Jack Dromey MP spoke to 17 different fringe events on housing at the 2013 conference alone. Weeks later he had a completely new brief in the Home Office team. I’m sure Emma Reynolds will be an exceptional shadow housing minister – she was superb in the Europe Brief. But this constant moving of personal around such an important issue means that the ministers cannot deliver with the strength of conviction that both knowing your brief inside out offers, nor the surety that you are unlikely to be moved on within an 18 month timeframe if you are properly delivering.

Westminster thrives on political drama, and there is little more dramatic than a reshuffle. But it is far from the kind of good employment practice we would encourage anywhere else. These political stunts send an appalling message that people’s jobs should be at the caprice of a wilful employer with an agenda of their own.

Sometimes, the radical thing would not be to change the team, but to change the culture. If Labour wants to be truly radical, perhaps it is time to say “enough” and to end the practice of across-the-board reshuffles, leaving the necessity of personnel management as an ongoing, well-monitored task, rather than a headline grabbing performance piece.

At the very least, before asking who we should reshuffle next, we should first ask why we are doing it in the first place.

1 comment:

  1. Oliver Savory

    I totally agree that we should promote the idea of ministers becoming specialists, staying in their posts to see through their policies (this doesn’t just touch on reshuffles, when something goes wrong the kneejerk response is to call for the minister responsible to resign, not to sort out the mess they created).

    However I can see why “the reshuffle” is a useful tool for party leaders, not just in punishing poor performers and promoting good performers, but also in ensuring party discipline. One of the main tools in keeping backbench MPs toeing the line is the power of patronage, but for MPs to care about whether or not their party leader will think of promoting them they have to think there’s adequate opportunity to get promoted. If cabinet, and shadow cabinet, positions seem to be fixed then there’s less incentive to do what the party leaders tell you, as you’re unlikely to get a promotion anyway.

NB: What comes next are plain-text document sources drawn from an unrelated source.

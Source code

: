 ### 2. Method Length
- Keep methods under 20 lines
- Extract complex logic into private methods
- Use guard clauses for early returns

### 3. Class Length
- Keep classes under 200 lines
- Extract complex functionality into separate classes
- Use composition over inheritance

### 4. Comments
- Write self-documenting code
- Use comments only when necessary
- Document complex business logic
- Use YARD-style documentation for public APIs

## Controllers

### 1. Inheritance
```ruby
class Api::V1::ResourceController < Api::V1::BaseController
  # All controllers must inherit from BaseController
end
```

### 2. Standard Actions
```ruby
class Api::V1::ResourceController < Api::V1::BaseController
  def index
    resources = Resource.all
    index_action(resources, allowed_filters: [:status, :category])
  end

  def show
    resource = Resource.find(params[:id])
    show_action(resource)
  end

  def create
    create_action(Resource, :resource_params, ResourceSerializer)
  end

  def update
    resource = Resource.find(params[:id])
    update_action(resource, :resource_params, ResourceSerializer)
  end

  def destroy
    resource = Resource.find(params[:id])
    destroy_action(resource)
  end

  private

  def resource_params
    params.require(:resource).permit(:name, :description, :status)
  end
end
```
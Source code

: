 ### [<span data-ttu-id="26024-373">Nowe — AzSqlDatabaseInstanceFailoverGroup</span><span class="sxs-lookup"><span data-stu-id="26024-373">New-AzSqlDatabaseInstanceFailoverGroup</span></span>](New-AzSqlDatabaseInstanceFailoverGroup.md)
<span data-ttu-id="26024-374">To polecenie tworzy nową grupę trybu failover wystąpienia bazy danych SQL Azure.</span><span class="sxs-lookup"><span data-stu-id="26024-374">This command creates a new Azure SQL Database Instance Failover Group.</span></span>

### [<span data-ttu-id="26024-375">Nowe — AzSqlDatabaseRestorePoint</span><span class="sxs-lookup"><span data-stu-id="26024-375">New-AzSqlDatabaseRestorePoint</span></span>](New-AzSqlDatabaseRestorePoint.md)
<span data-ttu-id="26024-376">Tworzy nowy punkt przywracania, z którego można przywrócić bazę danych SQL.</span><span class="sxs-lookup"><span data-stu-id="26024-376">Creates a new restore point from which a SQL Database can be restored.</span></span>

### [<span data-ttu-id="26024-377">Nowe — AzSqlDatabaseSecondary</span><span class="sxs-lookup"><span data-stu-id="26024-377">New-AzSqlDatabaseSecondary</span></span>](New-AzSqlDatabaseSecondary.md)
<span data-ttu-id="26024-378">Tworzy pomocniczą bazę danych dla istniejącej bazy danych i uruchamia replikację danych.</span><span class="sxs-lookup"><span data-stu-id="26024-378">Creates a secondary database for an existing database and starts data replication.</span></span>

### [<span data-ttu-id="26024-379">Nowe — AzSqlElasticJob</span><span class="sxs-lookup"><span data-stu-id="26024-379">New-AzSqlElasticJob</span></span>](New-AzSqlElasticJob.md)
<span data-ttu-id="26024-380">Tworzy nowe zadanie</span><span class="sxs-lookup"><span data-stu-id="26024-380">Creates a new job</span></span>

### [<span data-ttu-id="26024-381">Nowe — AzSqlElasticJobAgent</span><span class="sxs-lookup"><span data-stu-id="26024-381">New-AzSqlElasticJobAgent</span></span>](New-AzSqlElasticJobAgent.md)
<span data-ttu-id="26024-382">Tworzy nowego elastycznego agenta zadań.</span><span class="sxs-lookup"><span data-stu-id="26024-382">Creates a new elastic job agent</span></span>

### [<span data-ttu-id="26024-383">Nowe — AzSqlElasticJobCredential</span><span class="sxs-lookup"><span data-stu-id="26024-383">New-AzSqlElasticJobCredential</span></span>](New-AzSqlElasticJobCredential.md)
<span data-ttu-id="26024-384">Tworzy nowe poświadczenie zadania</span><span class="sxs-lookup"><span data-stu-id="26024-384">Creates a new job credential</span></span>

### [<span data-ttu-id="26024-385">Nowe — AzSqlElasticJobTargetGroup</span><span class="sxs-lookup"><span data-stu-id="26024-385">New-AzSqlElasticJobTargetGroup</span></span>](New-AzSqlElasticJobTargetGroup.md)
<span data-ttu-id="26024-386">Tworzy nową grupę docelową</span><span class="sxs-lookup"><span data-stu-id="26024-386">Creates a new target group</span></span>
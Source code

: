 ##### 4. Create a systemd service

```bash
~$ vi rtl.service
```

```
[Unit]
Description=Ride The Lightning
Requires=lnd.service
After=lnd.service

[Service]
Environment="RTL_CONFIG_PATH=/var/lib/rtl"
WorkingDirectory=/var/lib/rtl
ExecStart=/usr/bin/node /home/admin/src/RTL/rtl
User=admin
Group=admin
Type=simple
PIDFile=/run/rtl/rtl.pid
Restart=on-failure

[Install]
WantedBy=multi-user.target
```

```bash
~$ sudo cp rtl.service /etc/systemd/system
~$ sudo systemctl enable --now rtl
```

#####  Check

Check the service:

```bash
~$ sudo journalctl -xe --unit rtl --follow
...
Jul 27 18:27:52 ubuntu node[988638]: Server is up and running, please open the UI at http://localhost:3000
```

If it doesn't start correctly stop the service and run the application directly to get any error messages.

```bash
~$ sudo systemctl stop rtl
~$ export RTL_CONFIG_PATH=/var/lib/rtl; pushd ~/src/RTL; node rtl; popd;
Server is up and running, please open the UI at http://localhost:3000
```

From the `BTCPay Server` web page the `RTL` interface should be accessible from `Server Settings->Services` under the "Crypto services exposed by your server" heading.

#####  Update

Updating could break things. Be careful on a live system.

    Add in to this the fact that the whips have lost control of committee membership, thus taking away another of their ways of controlling MPs. You can see how Tory backbenchers have reacted to having to deal with the fact that there are fewer ministerial positions for them in a coalition government (increased rebelliousness).

    In a “normal” business there’s a natural career progression, with structured pay increases/responsibility upgrades to reward people throughout their career, however MPs don’t get that so on-going personnel management can be rather more difficult.